The rest of the code doesn’t need to be changed, you’re good to go!

Overview

Just for posterity, here is an overview of the finished class

class Hello(EmailType):
    @cached_property
    def user(self):
        return User.objects.get(pk=self.data["user_id"])
    
    def get_to(self) -> str:
        return self.user.email

    def get_locale(self) -> str:
        return self.context["locale"]

    def get_context(self) -> Mapping[str, JsonType]:
        return dict(
            name=f"{self.user.first_name} {self.user.last_name}",
            locale=self.user.locale,
        )

    def get_subject(self) -> str:
        return _(f"Hello %(name)s") % dict(name=self.context["name"])

    def get_template_html_path(self) -> str:
        return "my_app/wailer/hello.html"

    def get_template_text_path(self) -> str:
        return "my_app/wailer/hello.txt"

Skipping text or HTML

If you don’t want to send either the text or the HTML part of your email, it’s easy to skip it by throwing a NotImplementedError while returning the template path. By example if you’re lazy to write a HTML version of your email you can just do:

    def get_template_html_path(self) -> str:
        raise NotImplementedError

Advanced topics

HTML emails are the most notoriously annoying kind of HTML to write. It did not evolve since its invention by Leonardo da Vinci in 1495 and email clients have quite an interesting approach of making the most dumb choices available to them.

One of the goals of Wailer is definitely to ease that pain. Let’s review what can help.

Automatic style inline

Most email clients will ignore any <style> or <link> tag, making it mandatory to inline CSS into every single element. So what Wailer provides here is the ability to write your CSS file on the side and then inline it for you.

Let’s suppose that you put in your static files the my_app/wailer/styled-html.css (relative to your app’s static folder) file with the following content:

h1 {
    color: red;
}

And then your template, in my_app/wailer/styled-html.html:

{% load wailer %}
<!DOCTYPE html>
<html>
<head>
    {% email_style "my_app/wailer/styled-html.css" %}
</head>
<body>
    <h1>Hello</h1>
</body>
</html>

A few important things to notice:

  • The wailer template tags are loaded through {% load wailer %}

  • The {% email_style %} template tag is used in situ of where you would load your style in normal conditions (in the <head>)

Thanks to this, the CSS will get inlined in the CSS. The output will contain something like:

<!-- ... -->
    <h1 style="color:red">Hello</h1>
<!-- ... -->

Note

This won’t work with media queries, as they can’t be inlined.
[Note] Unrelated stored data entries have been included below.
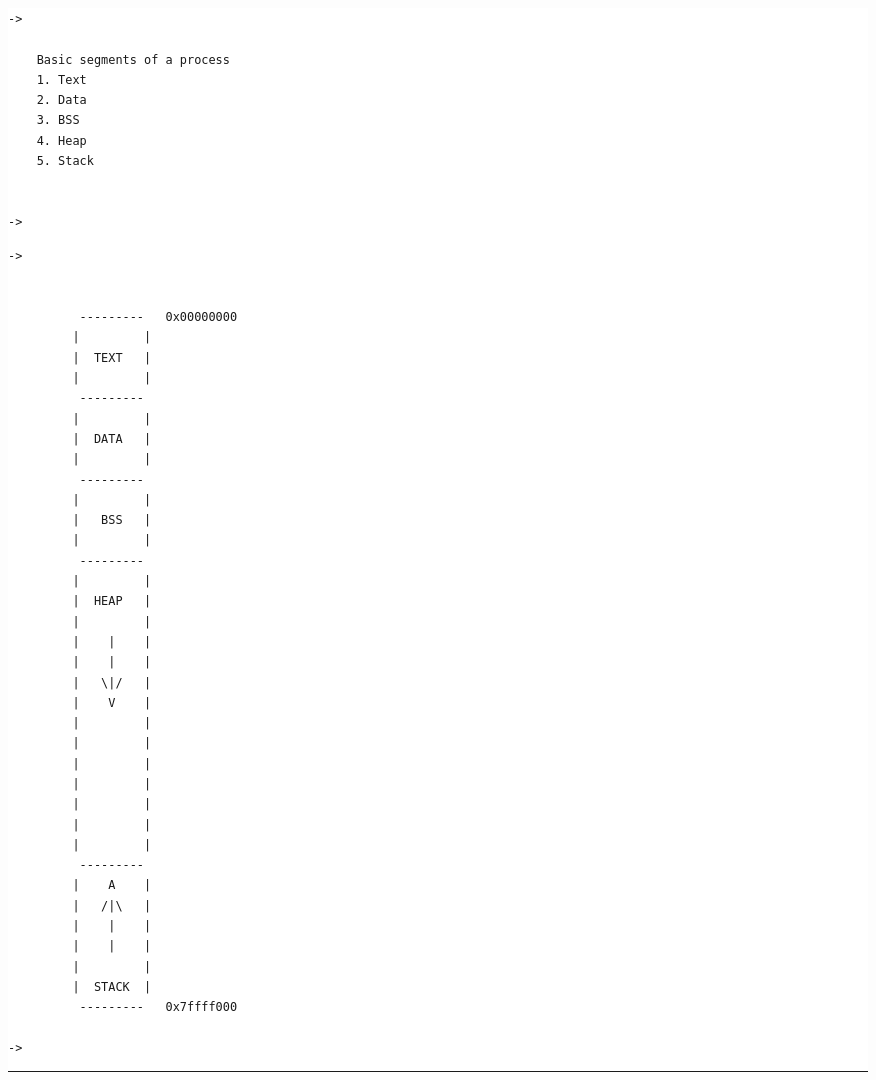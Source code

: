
 ```
->

    Basic segments of a process
    1. Text
    2. Data
    3. BSS
    4. Heap
    5. Stack


->
```



```
->


          ---------   0x00000000
         |         |
         |  TEXT   |
         |         |
          ---------
         |         |
         |  DATA   |
         |         |
          ---------
         |         |
         |   BSS   |
         |         |
          ---------
         |         |
         |  HEAP   |
         |         |
         |    |    |
         |    |    |
         |   \|/   |
         |    V    |
         |         |
         |         |
         |         |
         |         |
         |         |
         |         |
         |         |
          ---------
         |    A    |
         |   /|\   |
         |    |    |
         |    |    |
         |         |
         |  STACK  |
          ---------   0x7ffff000

->
```

---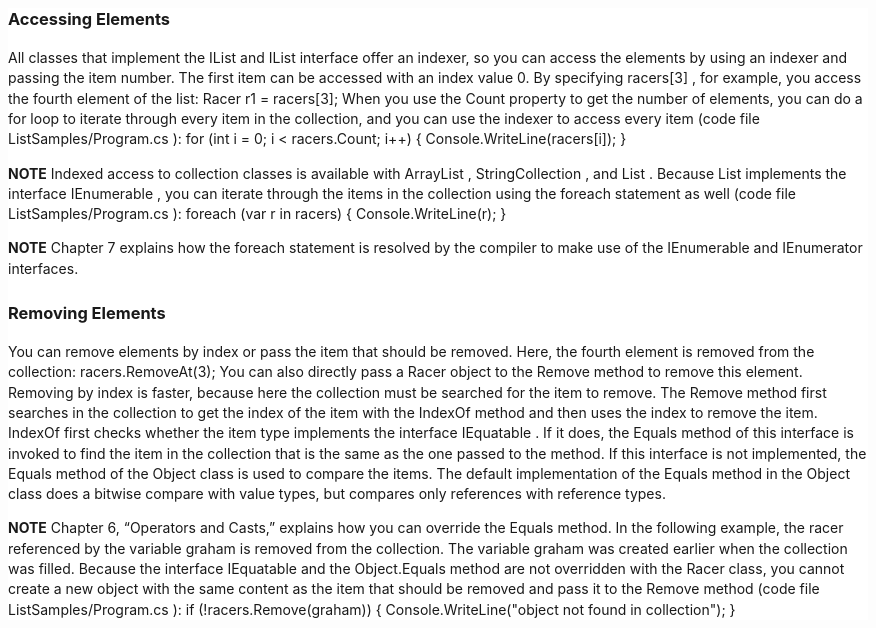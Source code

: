 ### Accessing Elements
All classes that implement the IList and IList<T> interface offer an
indexer, so you can access the elements by using an indexer and
passing the item number. The first item can be accessed with an index
value 0. By specifying racers[3] , for example, you access the fourth
element of the list:
Racer r1 = racers[3];
When you use the Count property to get the number of elements, you
can do a for loop to iterate through every item in the collection, and
you can use the indexer to access every item (code file
ListSamples/Program.cs ):
for (int i = 0; i < racers.Count; i++)
{
Console.WriteLine(racers[i]);
}

**NOTE**
Indexed access to collection classes is available with ArrayList ,
StringCollection , and List<T> .
Because List<T> implements the interface IEnumerable , you can
iterate through the items in the collection using the foreach statement
as well (code file ListSamples/Program.cs ):
foreach (var r in racers)
{
Console.WriteLine(r);
}

**NOTE**
Chapter 7 explains how the foreach statement is resolved by the
compiler to make use of the IEnumerable and IEnumerator
interfaces.

### Removing Elements
You can remove elements by index or pass the item that should be
removed. Here, the fourth element is removed from the collection:
racers.RemoveAt(3);
You can also directly pass a Racer object to the Remove method to
remove this element. Removing by index is faster, because here the
collection must be searched for the item to remove. The Remove
method first searches in the collection to get the index of the item with
the IndexOf method and then uses the index to remove the item.
IndexOf first checks whether the item type implements the interface
IEquatable<T> . If it does, the Equals method of this interface is invoked
to find the item in the collection that is the same as the one passed to
the method. If this interface is not implemented, the Equals method of
the Object class is used to compare the items. The default
implementation of the Equals method in the Object class does a
bitwise compare with value types, but compares only references with
reference types.

**NOTE**
Chapter 6, “Operators and Casts,” explains how you can override
the Equals method.
In the following example, the racer referenced by the variable graham is
removed from the collection. The variable graham was created earlier
when the collection was filled. Because the interface IEquatable<T>
and the Object.Equals method are not overridden with the Racer class,
you cannot create a new object with the same content as the item that
should be removed and pass it to the Remove method (code file
ListSamples/Program.cs ):
if (!racers.Remove(graham))
{
Console.WriteLine("object not found in collection");
}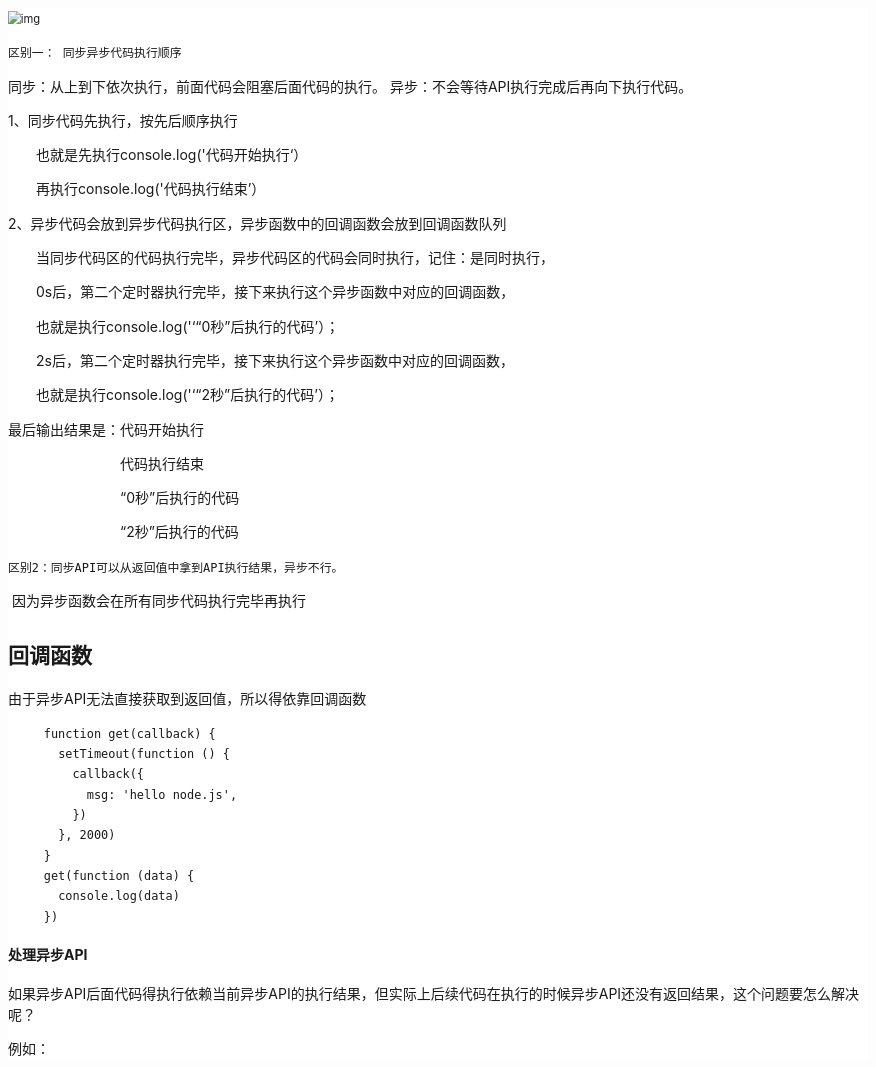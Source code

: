 <img src="https://img2020.cnblogs.com/blog/2029744/202005/2029744-20200529163708264-154808968.png" alt="img" style="zoom:80%;" />

`区别一： 同步异步代码执行顺序`

同步：从上到下依次执行，前面代码会阻塞后面代码的执行。
	   异步：不会等待API执行完成后再向下执行代码。

1、同步代码先执行，按先后顺序执行

　　也就是先执行console.log('代码开始执行‘）

　　再执行console.log('代码执行结束’）

2、异步代码会放到异步代码执行区，异步函数中的回调函数会放到回调函数队列

　　当同步代码区的代码执行完毕，异步代码区的代码会同时执行，记住：是同时执行，

　　0s后，第二个定时器执行完毕，接下来执行这个异步函数中对应的回调函数，

　　也就是执行console.log('‘“0秒”后执行的代码’）；

　　2s后，第二个定时器执行完毕，接下来执行这个异步函数中对应的回调函数，

　　也就是执行console.log('‘“2秒”后执行的代码’）；

最后输出结果是：代码开始执行

　　　　　　　　代码执行结束

　　　　　　　　“0秒”后执行的代码

　　　　　　　　“2秒”后执行的代码

  `区别2：同步API可以从返回值中拿到API执行结果，异步不行。`

​			因为异步函数会在所有同步代码执行完毕再执行

## 	回调函数

由于异步API无法直接获取到返回值，所以得依靠回调函数

```
     function get(callback) {
       setTimeout(function () {
         callback({
           msg: 'hello node.js',
         })
       }, 2000)
     }
     get(function (data) {
       console.log(data)
     })
```

#### 处理异步API

如果异步API后面代码得执行依赖当前异步API的执行结果，但实际上后续代码在执行的时候异步API还没有返回结果，这个问题要怎么解决呢？

例如：
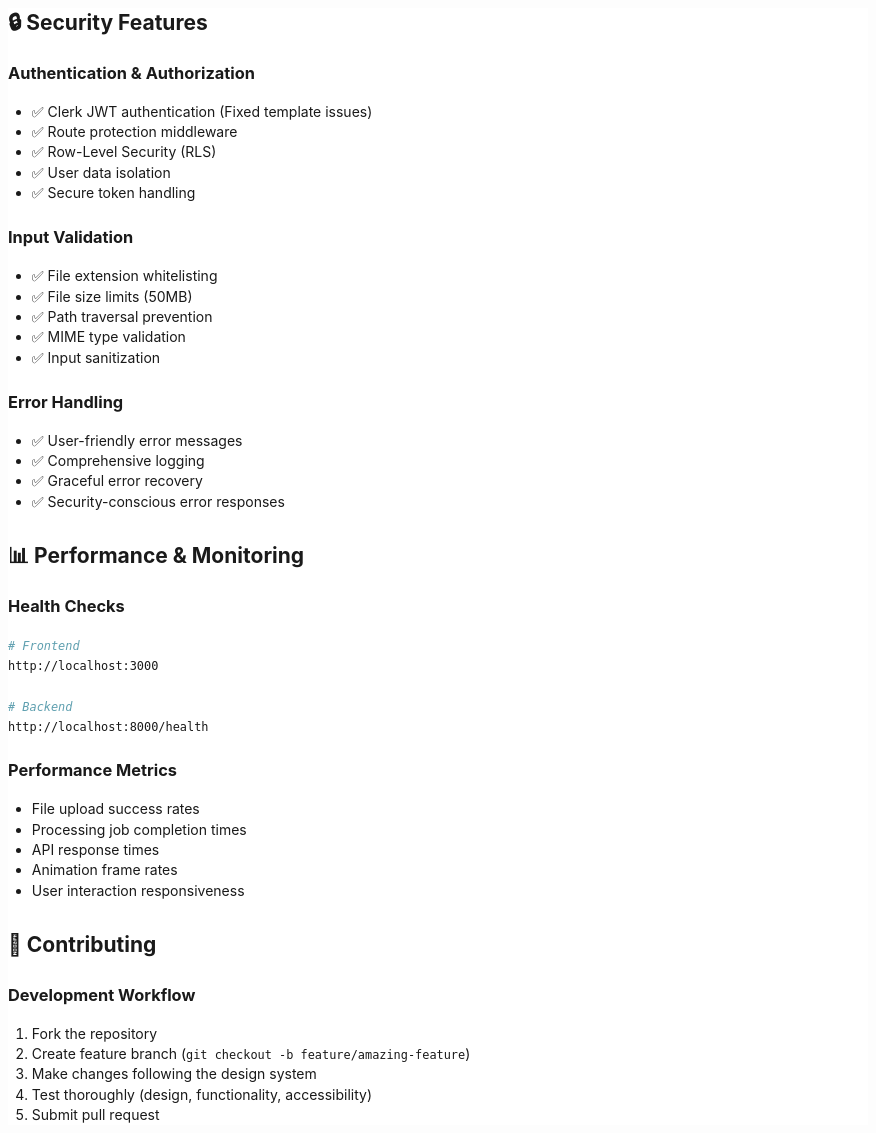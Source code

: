 ## 🔒 **Security Features**

### **Authentication & Authorization**

- ✅ Clerk JWT authentication (Fixed template issues)
- ✅ Route protection middleware
- ✅ Row-Level Security (RLS)
- ✅ User data isolation
- ✅ Secure token handling

### **Input Validation**

- ✅ File extension whitelisting
- ✅ File size limits (50MB)
- ✅ Path traversal prevention
- ✅ MIME type validation
- ✅ Input sanitization

### **Error Handling**

- ✅ User-friendly error messages
- ✅ Comprehensive logging
- ✅ Graceful error recovery
- ✅ Security-conscious error responses

## 📊 **Performance & Monitoring**

### **Health Checks**

```bash
# Frontend
http://localhost:3000

# Backend
http://localhost:8000/health
```

### **Performance Metrics**

- File upload success rates
- Processing job completion times
- API response times
- Animation frame rates
- User interaction responsiveness

## 🤝 **Contributing**

### **Development Workflow**

1. Fork the repository
2. Create feature branch (`git checkout -b feature/amazing-feature`)
3. Make changes following the design system
4. Test thoroughly (design, functionality, accessibility)
5. Submit pull request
Life sucks I know.

Note

Under the hood, all the work is done by Premailer using fairly default options as much as possible.

Absolute URLs programmatically

If you need absolute URLs but you’re not writing them in HTML (and thus the automatic insertion of the base URL won’t work like above), then some template tags are here to help you.

Make absolute

If you have an URL and you want to make it absolute, you can do it like that:

{% load wailer %}

{% make_absolute "/foo/bar" %}
<!-- Will output https://my-app.com/foo/bar -->

Absolute URL

Wailer also provides an absolute version of Django’s {% url %} tag. It works exactly the same way except it will output URLs that are absolute.

{% load wailer %}

{% absolute_url "my_view" %}
<!-- Will output https://my-app.com/my-view -->

Attachments

If you want to add attachments to the email, you can override the get_attachments() method and return the list of attachments to be added.

Attachments have to be fitting into memory, and as a general rule most of email providers will not allow attachments of more than 10 Mio.

Here is a simple example of how to add an attachment, by implementing get_attachments():

    def get_attachments(self) -> Iterable[EmailAttachment]:
        return [EmailAttachment("hello.txt", b"\x00\x01\x02", "application/octet-stream")]

Conclusion

We’ve seen that in order to provide you protection against common emailing pitfalls, Wailer will ask you to write your emails through the implementation of a given interface.

This will bring you to focus on providing the business rules while the emailing mechanics are managed by the library itself. It comes at the price of a bit of rigidity but the author of this library believes that it is totally worth the effort.